Ahora el joven, pálido como la muerte, se dispone, con la tensión de un matador de toros bravos, a lidiar con las servilletas. Arma un decorado pequeño y cursi, y se regocija con una media sonrisa cuando el resultado le parece especialmente logrado. Voy a buscar café y, al pasar le digo:
- Demasiada faena, ¿no? Usted solo, sin ayuda, preparando el desayuno para este contingente tan grande.
Me sonríe con cortesía, pero sin afecto y contesta
- Esto es para mañana a la noche, pero me gusta tener las cosas listas con tiempo suficiente
Me quedo pensando acerca de cuándo un lapso es suficiente, y estoy tentado de volverme a continuar la conversación, pero él ya se encuentra otra vez en su mundo de milímetros perfectos, enseñando a las sillas su sitio correcto. Laura, que siempre desayuna infusiones, equivocadamente se sirve café y al girarse para buscar la jarra correcta tropieza conmigo que venía atento a los diversos tipos de panes. ¡Ay, ay, ay!
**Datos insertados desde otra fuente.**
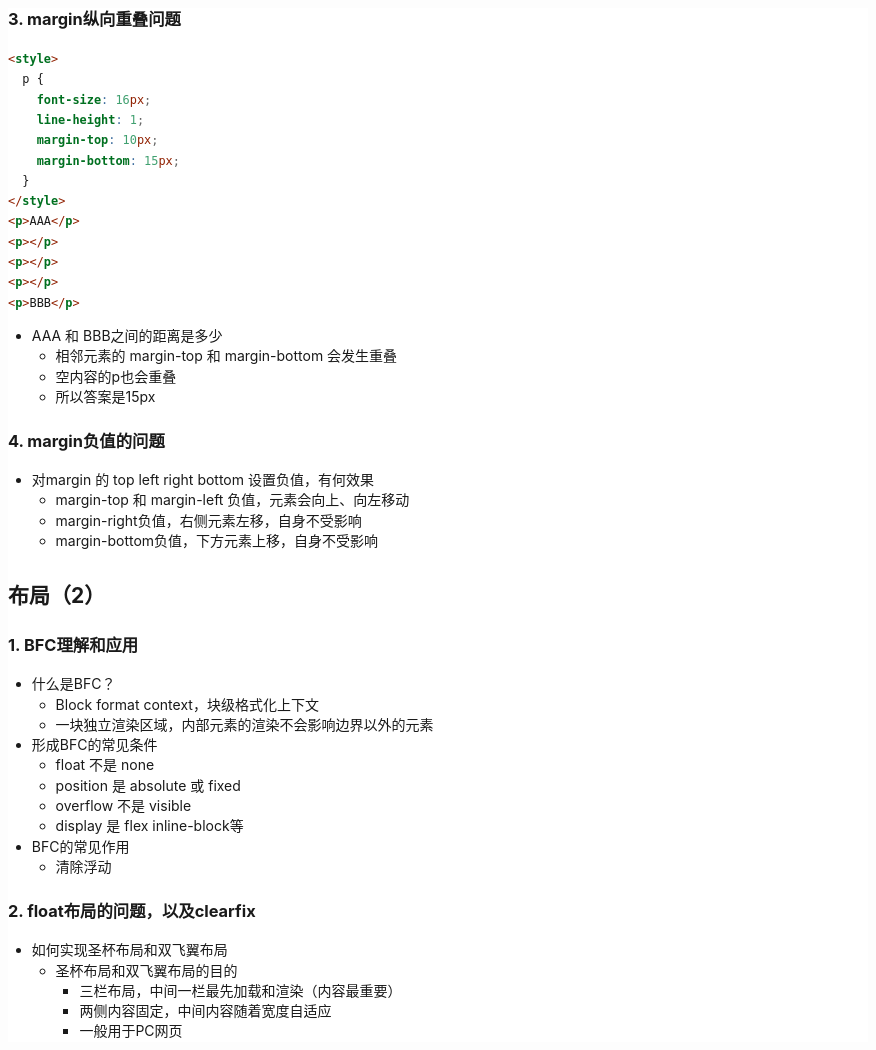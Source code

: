 ### 3. margin纵向重叠问题

```html
<style>
  p {
    font-size: 16px;
    line-height: 1;
    margin-top: 10px;
    margin-bottom: 15px;
  }
</style>
<p>AAA</p>
<p></p>
<p></p>
<p></p>
<p>BBB</p>
```

* AAA 和 BBB之间的距离是多少
  * 相邻元素的 margin-top 和 margin-bottom 会发生重叠
  * 空内容的p也会重叠
  * 所以答案是15px

### 4. margin负值的问题

* 对margin 的 top left right bottom 设置负值，有何效果
  * margin-top 和 margin-left 负值，元素会向上、向左移动
  * margin-right负值，右侧元素左移，自身不受影响
  * margin-bottom负值，下方元素上移，自身不受影响

## 布局（2）

### 1. BFC理解和应用

* 什么是BFC？
  * Block format context，块级格式化上下文
  * 一块独立渲染区域，内部元素的渲染不会影响边界以外的元素
* 形成BFC的常见条件
  * float 不是 none
  * position 是 absolute 或 fixed
  * overflow 不是 visible
  * display 是 flex inline-block等
* BFC的常见作用
  * 清除浮动

### 2. float布局的问题，以及clearfix

* 如何实现圣杯布局和双飞翼布局
  * 圣杯布局和双飞翼布局的目的
    * 三栏布局，中间一栏最先加载和渲染（内容最重要）
    * 两侧内容固定，中间内容随着宽度自适应
    * 一般用于PC网页
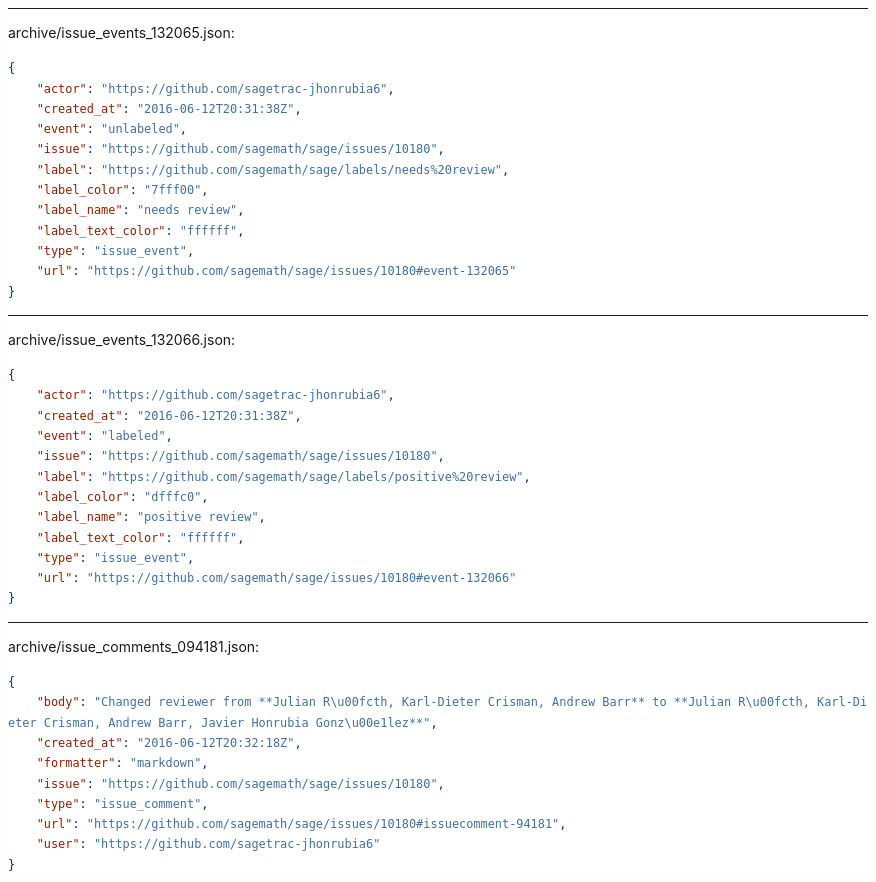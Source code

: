 

---

archive/issue_events_132065.json:
```json
{
    "actor": "https://github.com/sagetrac-jhonrubia6",
    "created_at": "2016-06-12T20:31:38Z",
    "event": "unlabeled",
    "issue": "https://github.com/sagemath/sage/issues/10180",
    "label": "https://github.com/sagemath/sage/labels/needs%20review",
    "label_color": "7fff00",
    "label_name": "needs review",
    "label_text_color": "ffffff",
    "type": "issue_event",
    "url": "https://github.com/sagemath/sage/issues/10180#event-132065"
}
```



---

archive/issue_events_132066.json:
```json
{
    "actor": "https://github.com/sagetrac-jhonrubia6",
    "created_at": "2016-06-12T20:31:38Z",
    "event": "labeled",
    "issue": "https://github.com/sagemath/sage/issues/10180",
    "label": "https://github.com/sagemath/sage/labels/positive%20review",
    "label_color": "dfffc0",
    "label_name": "positive review",
    "label_text_color": "ffffff",
    "type": "issue_event",
    "url": "https://github.com/sagemath/sage/issues/10180#event-132066"
}
```



---

archive/issue_comments_094181.json:
```json
{
    "body": "Changed reviewer from **Julian R\u00fcth, Karl-Dieter Crisman, Andrew Barr** to **Julian R\u00fcth, Karl-Dieter Crisman, Andrew Barr, Javier Honrubia Gonz\u00e1lez**",
    "created_at": "2016-06-12T20:32:18Z",
    "formatter": "markdown",
    "issue": "https://github.com/sagemath/sage/issues/10180",
    "type": "issue_comment",
    "url": "https://github.com/sagemath/sage/issues/10180#issuecomment-94181",
    "user": "https://github.com/sagetrac-jhonrubia6"
}
```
La taza de café se proyecta al suelo, rompiéndose primorosamente en mil fragmentos, desparramando el petróleo de la café de la mañana.
El encargado da un respingo, como si le hubiesen tocado arteramente el traste, y sus ojos enfocan la escena, que parece la copia exacta de la marea negra generada por el hundimiento del Prestige, el martes 19 de Noviembre del 2002. Se puede suponer que el joven, pálido como la pupila de los que agonizan, está procesando qué tormento nos infligirá como represalia y rápidamente va acortando distancias para llegar al lugar del desastre. Laura levanta las manos como Sensini luego de derribar a Klinsmann, la triste tarde del 15 de Junio de 1990. Pero, el encargado viene al galope como el granadero Juan Bautista Baigorria en el combate de San Lorenzo. Yo le digo a Laura que apliquemos la estrategia del sindicalismo argentino.
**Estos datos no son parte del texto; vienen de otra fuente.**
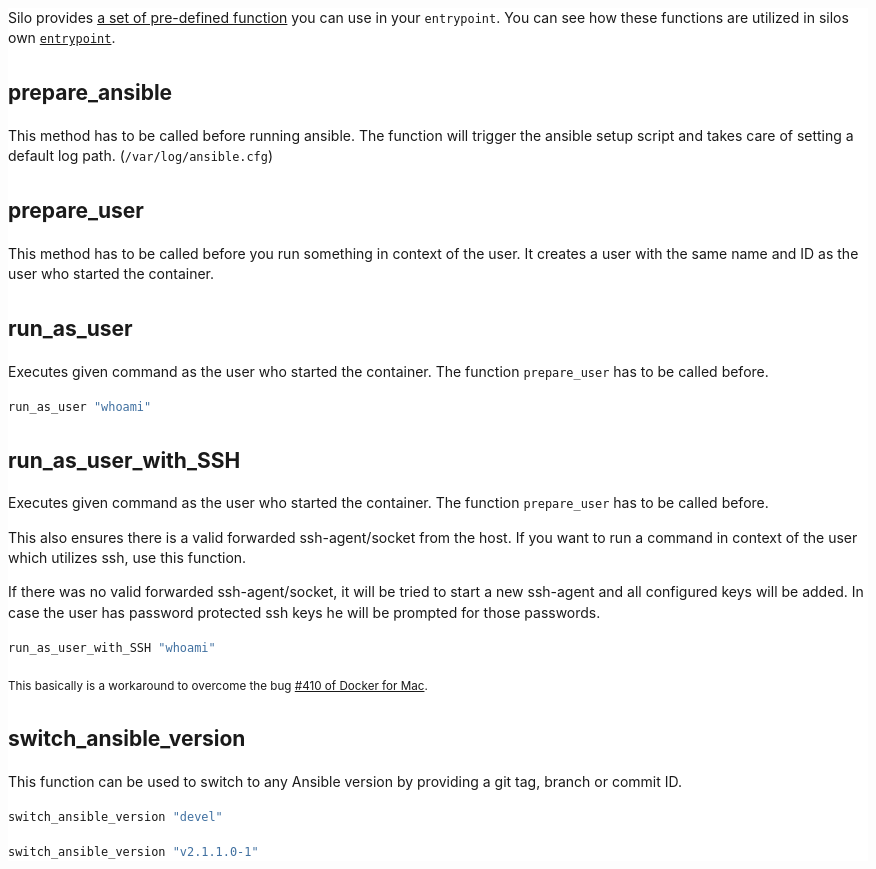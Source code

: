 Silo provides [a set of pre-defined function](https://github.com/groupon/ansible-silo/blob/master/silo/silo_functions.sh) you can use in your `entrypoint`. You can see how these functions are utilized in silos own [`entrypoint`](https://github.com/groupon/ansible-silo/blob/master/silo/entrypoint).


## prepare_ansible

This method has to be called before running ansible. The function will trigger the ansible setup script and takes care of setting a default log path. (`/var/log/ansible.cfg`)


## prepare_user

This method has to be called before you run something in context of the user. It creates a user with the same name and ID as the user who started the container.


## run_as_user

Executes given command as the user who started the container. The function `prepare_user` has to be called before.

```bash
run_as_user "whoami"
```


## run_as_user_with_SSH

Executes given command as the user who started the container. The function `prepare_user` has to be called before.

This also ensures there is a valid forwarded ssh-agent/socket from the host. If you want to run a command in context of the user which utilizes ssh, use this function.

If there was no valid forwarded ssh-agent/socket, it will be tried to start a new ssh-agent and all configured keys will be added. In case the user has password protected ssh keys he will be prompted for those passwords.

```bash
run_as_user_with_SSH "whoami"
```

<sub>This basically is a workaround to overcome the bug [#410 of Docker for Mac](https://github.com/docker/for-mac/issues/410).</sub>


## switch_ansible_version

This function can be used to switch to any Ansible version by providing a git tag, branch or commit ID.

```bash
switch_ansible_version "devel"
```

```bash
switch_ansible_version "v2.1.1.0-1"
```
- ¿Qué? - dice Laura - ¿Hacemos paro? ¡No creo que vaya a servir de mucho declararnos en huelga!
‘Nada que ver’, respondo y adoptando la posición de firmes entono el clásico ‘Oid mortales, el grito sagrado’, que era lo que hacían Saúl Ubaldini y los muchachos de la CGT para tratar de frenar la carga de la policía en las últimas épocas de la dictadura. Pero, tal vez por ignorancia de las costumbres argentinas, el encargado, pálido como el sol de los normandos, no detiene su marcha y cuando está a punto de estrangular a quien tiene más cerca, veo que Laura improvisa la solución perfecta: deja que dos lagrimas asomen a sus ojos y eso desarma la embestida de la bestia furiosa. Pueden creerme, mis amigos, aunque ya la sabiduría popular previene contra las lagrimas de mujer y la renguera de perro, no hay estrategia más efectiva en esas situaciones que el llanto femenino. El joven, pálido como la melancolía de una adolescente, que ya estaba dispuesto a hacer tronar el escarmiento, suspira hondo, recupera el aliento, le ruega a Laura que no se preocupe; que él ya se encarga de arreglar todo y que, por favor, tome asiento; que ya le sirve inmediatamente lo que ella prefiera para su primera colación.
Vuelve a reinar la calma. Inés se suma al desayuno y señala que no sabe si podrá caminar; no puede ponerse las zapatillas y sus llagas le dan un dolor horrible. No hay muchas cosas que se puedan hacer en momentos como esos, pero tratamos de alentarla un poco y finalmente le decimos que se lo tome con calma; siempre se puede buscar un taxi y esperarnos en el final de la etapa. No sé si esa era la respuesta que Inés esperaba, pero aprieta los dientes y señala que se pondrá en marcha, poco a poco, que nosotros vayamos a nuestro propio ritmo y que ella nos encontrará cuando pueda. La conversación se distiende cuando Ramín nos muestra un video que acaba de recibir, con el backstage de una producción que hizo en Miami para su empresa. Luego de holgazanear un poco, sellamos nuestras credenciales y nos ponemos en marcha.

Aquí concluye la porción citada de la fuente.